Start of Block
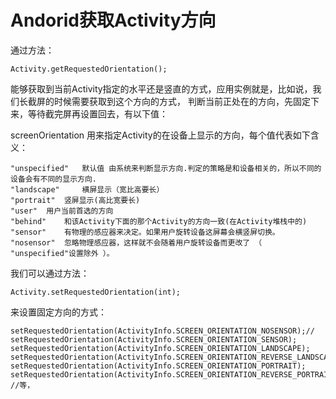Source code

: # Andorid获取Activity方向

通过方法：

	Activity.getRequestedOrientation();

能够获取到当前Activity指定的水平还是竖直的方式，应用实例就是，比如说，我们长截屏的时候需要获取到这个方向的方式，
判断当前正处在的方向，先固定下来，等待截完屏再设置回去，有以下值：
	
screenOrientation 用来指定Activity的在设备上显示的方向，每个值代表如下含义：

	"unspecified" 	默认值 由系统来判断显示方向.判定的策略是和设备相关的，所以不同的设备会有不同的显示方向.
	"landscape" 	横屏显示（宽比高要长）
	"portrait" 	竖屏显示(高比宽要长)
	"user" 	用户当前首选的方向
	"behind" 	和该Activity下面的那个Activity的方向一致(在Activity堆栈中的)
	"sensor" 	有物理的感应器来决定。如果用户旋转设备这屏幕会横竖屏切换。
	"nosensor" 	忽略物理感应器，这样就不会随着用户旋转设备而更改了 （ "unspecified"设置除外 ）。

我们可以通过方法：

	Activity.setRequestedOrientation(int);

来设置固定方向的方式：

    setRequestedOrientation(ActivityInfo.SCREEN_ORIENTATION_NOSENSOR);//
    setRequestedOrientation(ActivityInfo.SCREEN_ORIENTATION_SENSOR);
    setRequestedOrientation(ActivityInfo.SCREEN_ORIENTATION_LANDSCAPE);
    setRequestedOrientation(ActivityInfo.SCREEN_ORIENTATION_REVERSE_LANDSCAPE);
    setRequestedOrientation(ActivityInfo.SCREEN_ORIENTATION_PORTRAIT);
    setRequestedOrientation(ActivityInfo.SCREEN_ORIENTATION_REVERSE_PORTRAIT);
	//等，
End of Block
*WHAT YOU SHOULD DO*.
Check each line of the records for "ActivityInfo" and copy the ones that contain it.

*SOLVED PROBLEM*.
    setRequestedOrientation(ActivityInfo.SCREEN_ORIENTATION_NOSENSOR);//
    setRequestedOrientation(ActivityInfo.SCREEN_ORIENTATION_SENSOR);
    setRequestedOrientation(ActivityInfo.SCREEN_ORIENTATION_LANDSCAPE);
    setRequestedOrientation(ActivityInfo.SCREEN_ORIENTATION_REVERSE_LANDSCAPE);
    setRequestedOrientation(ActivityInfo.SCREEN_ORIENTATION_PORTRAIT);
    setRequestedOrientation(ActivityInfo.SCREEN_ORIENTATION_REVERSE_PORTRAIT);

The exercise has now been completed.